Falling leaves. Burnt orange and gold sunsets. Crisp winds. Apple cider. Pumpkin pie. Football games. Roasting marshmallows over the fire. Hayrides. Hot chocolate. Warm scarves. Boots and cuffs. Harvest time. Family traditions.
A favorite time of year can quickly become painful when your heart hurts during the holidays. When the pain of losing a loved one overshadows the excitement of celebrating. When anxiety replaces anticipation and you stuff it back down inside so the pain is hidden from outward appearance. When you wonder how you’ll survive another holiday when every memory of that holiday is attached to your loved one.
Most of us have all been touched by sorrow and loss in some way. The grieving process is a long, rocky road where sunshine doesn’t begin to touch the sorrow. During the freshest pain at the beginning of our road is full of friends reaching out, bringing dinners, and remembering you in their prayers. But as the days go by and the newness of grief wears away, you appear fine and people assume you are doing fine.
Friends return to their daily routines and you feel neglected, wondering if you are going through the phases of grief too slowly or not slow enough. If they can return to their normal life, why can’t you?
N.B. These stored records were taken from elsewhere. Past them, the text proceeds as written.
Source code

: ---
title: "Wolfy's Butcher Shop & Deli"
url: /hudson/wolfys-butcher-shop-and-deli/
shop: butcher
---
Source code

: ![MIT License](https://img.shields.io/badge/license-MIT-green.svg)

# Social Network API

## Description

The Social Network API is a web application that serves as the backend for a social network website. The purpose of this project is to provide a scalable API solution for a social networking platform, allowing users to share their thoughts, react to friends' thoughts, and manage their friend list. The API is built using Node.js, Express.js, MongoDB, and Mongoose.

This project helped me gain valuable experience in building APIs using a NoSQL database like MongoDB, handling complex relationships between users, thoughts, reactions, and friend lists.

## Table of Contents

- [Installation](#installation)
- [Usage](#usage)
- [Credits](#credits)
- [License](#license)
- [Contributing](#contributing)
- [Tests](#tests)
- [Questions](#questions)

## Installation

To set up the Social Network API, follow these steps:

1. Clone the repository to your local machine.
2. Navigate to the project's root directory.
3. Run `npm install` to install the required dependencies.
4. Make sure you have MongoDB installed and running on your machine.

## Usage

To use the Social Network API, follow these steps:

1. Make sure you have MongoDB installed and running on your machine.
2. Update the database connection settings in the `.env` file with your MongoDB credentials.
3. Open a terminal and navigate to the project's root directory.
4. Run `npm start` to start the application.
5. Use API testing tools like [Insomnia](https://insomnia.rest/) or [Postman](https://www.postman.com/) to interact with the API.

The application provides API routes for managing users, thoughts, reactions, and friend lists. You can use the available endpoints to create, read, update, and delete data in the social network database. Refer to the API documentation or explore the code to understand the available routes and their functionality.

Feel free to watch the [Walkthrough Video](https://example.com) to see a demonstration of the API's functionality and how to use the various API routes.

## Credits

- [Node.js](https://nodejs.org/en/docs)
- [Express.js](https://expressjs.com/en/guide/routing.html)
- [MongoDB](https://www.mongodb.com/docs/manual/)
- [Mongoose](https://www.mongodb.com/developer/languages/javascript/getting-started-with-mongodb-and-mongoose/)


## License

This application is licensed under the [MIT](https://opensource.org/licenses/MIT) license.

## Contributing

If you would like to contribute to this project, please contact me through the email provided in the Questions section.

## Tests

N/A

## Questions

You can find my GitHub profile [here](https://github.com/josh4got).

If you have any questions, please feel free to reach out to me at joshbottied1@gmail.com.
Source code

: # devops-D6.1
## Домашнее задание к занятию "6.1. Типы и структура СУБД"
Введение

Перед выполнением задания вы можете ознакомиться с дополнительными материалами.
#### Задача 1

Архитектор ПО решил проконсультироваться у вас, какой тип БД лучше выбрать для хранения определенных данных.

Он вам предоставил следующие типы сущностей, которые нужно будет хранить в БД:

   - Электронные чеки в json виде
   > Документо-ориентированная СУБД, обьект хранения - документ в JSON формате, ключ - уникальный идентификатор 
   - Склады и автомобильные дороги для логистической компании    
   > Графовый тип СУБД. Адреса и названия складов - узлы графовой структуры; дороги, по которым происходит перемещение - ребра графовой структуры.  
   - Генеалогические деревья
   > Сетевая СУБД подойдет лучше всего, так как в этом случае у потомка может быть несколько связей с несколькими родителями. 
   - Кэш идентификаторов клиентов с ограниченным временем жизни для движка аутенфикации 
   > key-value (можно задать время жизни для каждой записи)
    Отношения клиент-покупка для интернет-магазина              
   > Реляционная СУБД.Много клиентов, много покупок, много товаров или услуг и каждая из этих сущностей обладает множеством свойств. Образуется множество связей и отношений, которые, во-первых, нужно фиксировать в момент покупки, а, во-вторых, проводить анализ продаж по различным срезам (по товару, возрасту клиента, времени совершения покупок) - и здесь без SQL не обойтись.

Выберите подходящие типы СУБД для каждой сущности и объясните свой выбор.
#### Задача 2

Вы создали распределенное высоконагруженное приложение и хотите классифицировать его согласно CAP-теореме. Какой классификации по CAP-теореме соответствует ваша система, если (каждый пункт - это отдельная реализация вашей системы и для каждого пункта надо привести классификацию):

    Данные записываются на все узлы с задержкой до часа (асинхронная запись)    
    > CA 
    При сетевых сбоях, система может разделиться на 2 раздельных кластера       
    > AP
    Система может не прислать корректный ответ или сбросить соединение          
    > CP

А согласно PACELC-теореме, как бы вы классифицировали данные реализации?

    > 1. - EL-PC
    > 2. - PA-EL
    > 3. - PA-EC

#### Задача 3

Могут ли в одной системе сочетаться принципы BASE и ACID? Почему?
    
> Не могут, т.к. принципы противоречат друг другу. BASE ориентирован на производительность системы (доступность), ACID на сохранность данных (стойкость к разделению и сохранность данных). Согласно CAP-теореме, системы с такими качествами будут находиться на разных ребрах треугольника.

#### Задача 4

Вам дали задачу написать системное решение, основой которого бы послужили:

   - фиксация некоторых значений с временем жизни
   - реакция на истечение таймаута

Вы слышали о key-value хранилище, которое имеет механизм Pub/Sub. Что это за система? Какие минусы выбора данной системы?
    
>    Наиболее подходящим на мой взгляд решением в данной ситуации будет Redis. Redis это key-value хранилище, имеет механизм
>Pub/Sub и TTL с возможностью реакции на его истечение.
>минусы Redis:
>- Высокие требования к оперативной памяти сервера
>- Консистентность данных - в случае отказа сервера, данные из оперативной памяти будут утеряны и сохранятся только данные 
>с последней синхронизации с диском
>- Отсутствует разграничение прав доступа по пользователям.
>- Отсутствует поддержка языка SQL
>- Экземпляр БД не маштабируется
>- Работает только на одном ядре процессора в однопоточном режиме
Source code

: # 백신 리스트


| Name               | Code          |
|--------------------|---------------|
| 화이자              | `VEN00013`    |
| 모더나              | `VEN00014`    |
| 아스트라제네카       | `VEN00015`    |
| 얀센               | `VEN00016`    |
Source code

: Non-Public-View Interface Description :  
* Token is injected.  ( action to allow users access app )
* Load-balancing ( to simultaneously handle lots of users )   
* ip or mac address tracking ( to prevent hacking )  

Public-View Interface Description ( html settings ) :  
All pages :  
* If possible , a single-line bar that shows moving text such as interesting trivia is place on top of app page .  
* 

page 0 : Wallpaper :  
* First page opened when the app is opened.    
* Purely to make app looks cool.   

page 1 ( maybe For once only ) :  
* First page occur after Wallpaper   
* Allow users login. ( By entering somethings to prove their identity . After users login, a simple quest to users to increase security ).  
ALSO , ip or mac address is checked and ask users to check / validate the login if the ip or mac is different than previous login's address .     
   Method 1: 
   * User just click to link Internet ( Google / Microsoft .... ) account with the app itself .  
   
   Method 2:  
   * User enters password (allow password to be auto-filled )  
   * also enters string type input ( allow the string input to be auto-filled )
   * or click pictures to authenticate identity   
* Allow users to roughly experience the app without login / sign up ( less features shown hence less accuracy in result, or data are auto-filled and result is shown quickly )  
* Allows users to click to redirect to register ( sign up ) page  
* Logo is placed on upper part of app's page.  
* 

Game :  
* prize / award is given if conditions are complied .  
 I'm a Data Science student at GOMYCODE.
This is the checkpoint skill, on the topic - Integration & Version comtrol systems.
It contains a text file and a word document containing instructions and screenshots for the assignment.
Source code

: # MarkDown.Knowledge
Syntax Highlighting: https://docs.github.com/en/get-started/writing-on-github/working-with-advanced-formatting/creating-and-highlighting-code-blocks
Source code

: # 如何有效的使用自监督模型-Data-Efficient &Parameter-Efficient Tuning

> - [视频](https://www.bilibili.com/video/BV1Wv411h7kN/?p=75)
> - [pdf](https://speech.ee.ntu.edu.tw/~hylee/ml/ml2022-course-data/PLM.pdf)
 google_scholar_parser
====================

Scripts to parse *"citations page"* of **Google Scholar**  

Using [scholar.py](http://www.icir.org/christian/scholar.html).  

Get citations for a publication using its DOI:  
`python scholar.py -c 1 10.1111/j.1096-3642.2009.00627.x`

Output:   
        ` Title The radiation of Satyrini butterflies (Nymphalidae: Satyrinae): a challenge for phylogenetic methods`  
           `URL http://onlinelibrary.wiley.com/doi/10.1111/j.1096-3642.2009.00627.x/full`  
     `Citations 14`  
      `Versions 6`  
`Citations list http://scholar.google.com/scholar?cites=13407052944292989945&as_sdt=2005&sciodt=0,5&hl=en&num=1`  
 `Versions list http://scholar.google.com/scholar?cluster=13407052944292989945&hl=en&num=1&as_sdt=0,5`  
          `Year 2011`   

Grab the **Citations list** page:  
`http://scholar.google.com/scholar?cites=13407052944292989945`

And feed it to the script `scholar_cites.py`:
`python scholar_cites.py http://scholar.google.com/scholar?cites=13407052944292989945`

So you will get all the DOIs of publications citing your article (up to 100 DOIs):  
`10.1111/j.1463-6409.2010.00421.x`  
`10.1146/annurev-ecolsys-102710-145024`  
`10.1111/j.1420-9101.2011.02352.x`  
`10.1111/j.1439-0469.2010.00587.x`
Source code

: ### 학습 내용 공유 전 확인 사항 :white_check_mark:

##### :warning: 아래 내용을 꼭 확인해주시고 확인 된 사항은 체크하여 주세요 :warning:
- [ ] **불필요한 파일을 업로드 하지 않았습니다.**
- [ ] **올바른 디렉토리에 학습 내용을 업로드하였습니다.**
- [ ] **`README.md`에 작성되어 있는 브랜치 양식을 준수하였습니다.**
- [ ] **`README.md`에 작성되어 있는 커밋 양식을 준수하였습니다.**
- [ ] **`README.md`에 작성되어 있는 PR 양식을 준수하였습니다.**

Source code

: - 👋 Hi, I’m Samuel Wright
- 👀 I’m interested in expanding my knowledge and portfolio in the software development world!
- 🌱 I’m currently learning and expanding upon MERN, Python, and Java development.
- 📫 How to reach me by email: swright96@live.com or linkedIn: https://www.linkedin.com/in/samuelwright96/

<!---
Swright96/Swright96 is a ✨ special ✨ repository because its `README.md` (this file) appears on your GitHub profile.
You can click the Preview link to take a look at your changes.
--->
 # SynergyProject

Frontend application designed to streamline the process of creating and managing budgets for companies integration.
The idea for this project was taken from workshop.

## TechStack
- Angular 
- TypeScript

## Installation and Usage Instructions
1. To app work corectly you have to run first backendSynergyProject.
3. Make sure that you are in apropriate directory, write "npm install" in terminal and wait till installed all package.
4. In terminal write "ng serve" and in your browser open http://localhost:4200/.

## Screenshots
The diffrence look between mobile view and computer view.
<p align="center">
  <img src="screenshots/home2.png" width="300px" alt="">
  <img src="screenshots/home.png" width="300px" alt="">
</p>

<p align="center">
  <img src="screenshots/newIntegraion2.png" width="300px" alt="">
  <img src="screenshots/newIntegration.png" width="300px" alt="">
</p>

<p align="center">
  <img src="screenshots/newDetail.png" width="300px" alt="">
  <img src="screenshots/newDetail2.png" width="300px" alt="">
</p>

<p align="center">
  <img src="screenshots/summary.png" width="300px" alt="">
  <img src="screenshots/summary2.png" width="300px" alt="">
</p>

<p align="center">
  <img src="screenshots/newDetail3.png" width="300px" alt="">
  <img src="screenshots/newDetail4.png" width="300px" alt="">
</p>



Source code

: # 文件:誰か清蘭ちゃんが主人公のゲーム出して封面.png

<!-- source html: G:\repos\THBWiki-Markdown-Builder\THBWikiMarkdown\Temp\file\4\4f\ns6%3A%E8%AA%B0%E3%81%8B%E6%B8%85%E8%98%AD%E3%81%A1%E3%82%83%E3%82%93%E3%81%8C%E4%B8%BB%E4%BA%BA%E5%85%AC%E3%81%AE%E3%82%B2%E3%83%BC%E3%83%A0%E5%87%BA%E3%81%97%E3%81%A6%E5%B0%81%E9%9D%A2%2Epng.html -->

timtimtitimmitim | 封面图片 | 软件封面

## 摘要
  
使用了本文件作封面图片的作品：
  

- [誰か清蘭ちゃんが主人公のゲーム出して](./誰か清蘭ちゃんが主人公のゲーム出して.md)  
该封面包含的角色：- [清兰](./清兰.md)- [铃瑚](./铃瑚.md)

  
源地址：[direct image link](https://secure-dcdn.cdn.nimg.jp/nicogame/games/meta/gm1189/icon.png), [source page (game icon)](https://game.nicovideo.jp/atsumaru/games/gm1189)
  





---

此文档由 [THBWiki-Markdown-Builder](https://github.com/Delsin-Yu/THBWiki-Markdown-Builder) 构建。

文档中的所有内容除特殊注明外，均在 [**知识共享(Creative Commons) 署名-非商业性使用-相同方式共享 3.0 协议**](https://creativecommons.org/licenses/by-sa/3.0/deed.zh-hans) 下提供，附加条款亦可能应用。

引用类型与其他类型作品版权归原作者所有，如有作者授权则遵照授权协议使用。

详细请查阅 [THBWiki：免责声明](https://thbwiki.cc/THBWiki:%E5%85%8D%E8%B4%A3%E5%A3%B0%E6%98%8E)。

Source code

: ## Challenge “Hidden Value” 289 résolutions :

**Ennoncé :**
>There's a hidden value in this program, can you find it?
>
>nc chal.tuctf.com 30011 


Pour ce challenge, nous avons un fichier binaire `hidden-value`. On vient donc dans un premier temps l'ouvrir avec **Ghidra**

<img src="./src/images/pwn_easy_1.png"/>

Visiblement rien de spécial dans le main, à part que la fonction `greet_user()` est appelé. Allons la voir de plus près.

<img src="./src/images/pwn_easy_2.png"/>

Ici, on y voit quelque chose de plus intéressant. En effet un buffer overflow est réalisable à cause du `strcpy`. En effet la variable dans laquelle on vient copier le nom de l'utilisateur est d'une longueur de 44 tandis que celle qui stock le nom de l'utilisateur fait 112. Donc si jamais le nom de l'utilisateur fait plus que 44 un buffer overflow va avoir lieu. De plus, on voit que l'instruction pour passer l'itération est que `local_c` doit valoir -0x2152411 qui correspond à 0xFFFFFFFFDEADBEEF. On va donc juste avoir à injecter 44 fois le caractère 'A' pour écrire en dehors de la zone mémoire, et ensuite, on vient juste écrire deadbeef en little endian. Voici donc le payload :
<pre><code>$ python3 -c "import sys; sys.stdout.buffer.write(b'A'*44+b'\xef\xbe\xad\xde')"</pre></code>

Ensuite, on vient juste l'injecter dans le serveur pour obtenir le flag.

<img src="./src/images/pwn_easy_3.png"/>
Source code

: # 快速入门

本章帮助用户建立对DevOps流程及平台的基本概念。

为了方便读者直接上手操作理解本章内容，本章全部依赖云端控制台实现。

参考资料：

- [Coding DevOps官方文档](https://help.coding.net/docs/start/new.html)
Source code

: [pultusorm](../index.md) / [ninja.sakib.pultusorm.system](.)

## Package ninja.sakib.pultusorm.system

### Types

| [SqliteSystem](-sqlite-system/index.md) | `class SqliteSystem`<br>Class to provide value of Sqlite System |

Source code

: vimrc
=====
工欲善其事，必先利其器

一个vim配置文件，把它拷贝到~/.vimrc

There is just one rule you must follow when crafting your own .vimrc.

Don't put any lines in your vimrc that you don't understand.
The truth is, if we hide our pain, people can’t begin to help us. They don’t know we are still hurting and most importantly, they don’t know how to help. Grief takes time. Losing a loved one is a process, and learning to live again without connecting with that person on a daily basis is hard.
Kellie Haddock spoke of grief as an “ebb and flow”, and I thought that to be true of my own pain as well. Some days are ok and others are still so painful, I find myself gasping for breath through the tears at a sudden memory.
Every person’s journey of grief is different but each of us need to let the tears fall when the sadness overwhelms us. Don’t hide the pain or stuff it back down so no one sees. Let it out. Cry. Write. Sing. Bake. Whatever your outlet is, let the pain out.
An ancient custom among the Greeks and Romans was to preserve their tears in a bottle. When they lost a loved one, they stored their tears in a bottle of glass or clay to lay at the tomb where their loved one was buried or placed (if it was a tomb). They used this method to measure and remember their grief. David mentions this in his Psalm, chapter 56, verse 8:
“You keep track of all my sorrows. You have collected all my tears in your bottle. You have recorded each one in your book.”
David is saying that just like the ancient custom, God has kept track of him and his sorrows and He remembers them. God collects our tears in a bottle so one day, He can wipe them away (Revelation 21:4). David is saying God knows what’s going on and He hasn’t forgotten His children or lost track of what’s happened to them.
You don’t have to be strong all the time. Grieve the loss of your loved one and grieve well. Know the Lord sees you where you are and He cares about you and your pain. Let His Holy words and the Holy Spirit comfort you when no one else can.
Spend time in Psalms, searching for Scriptures to comfort you. Here are a few of my favorites–Psalm 23, Psalm 30, Psalm 34:18, Psalm 40:1-2, and Psalm 7:26.
Dear friend, If you’re hurting this holiday season, here are some ways to help you in your own grieving process:
- Share your pain. If you hide your hurting heart, no one can help you. Know that the pain is ok and if you reach out to someone, chances are, that person has suffered the same great loss or knows someone else who has. (2 Corinthians 1:3-4)
- Speak up. Tell your closest friends you’re having a difficult time. You don’t have to be a super hero and suffer in silence. Let them meet your physical needs so you can focus on your grief. Laundry is piling up and you can’t drag yourself from your dark place long enough to switch a load over? Let your friend help. Bear one another’s burdens. (Galatians 6:2)
- Store your memories. Writing has always been an outlet for me, a way to express my emotions. Keep a diary and record memories of your loved one. Write down verses that comfort you because one day, you’ll share your story with someone else who is grieving and you’ll want to give them those verses that helped you. You’ll be able to share how God has delivered you from your pain and suffering.
If you know someone who has recently lost a loved one, share this with them. Give them hope through the holidays. Welcome them into your home. Let them know you are thinking of them and praying for them but most importantly, meet their physical needs. Don’t ask them what they need, because chances are they’ll turn you down. Just do it. Just show up in their time of grieving and wash a load of laundry. Clean their bathroom. Drop off a dinner. Take their kids for a couple hours so they can just grieve and not have to be so strong all the time. Send them a card in the mail to let them know you care.
What about your friend who lost a loved one 3 years ago? Or 10 years ago? Or 20 years ago? They probably still have times of ebb and flow when their grief comes and goes. Remember them too and send a card or text. We have all been somehow affected by grief so let’s show one another how much we care this holiday season.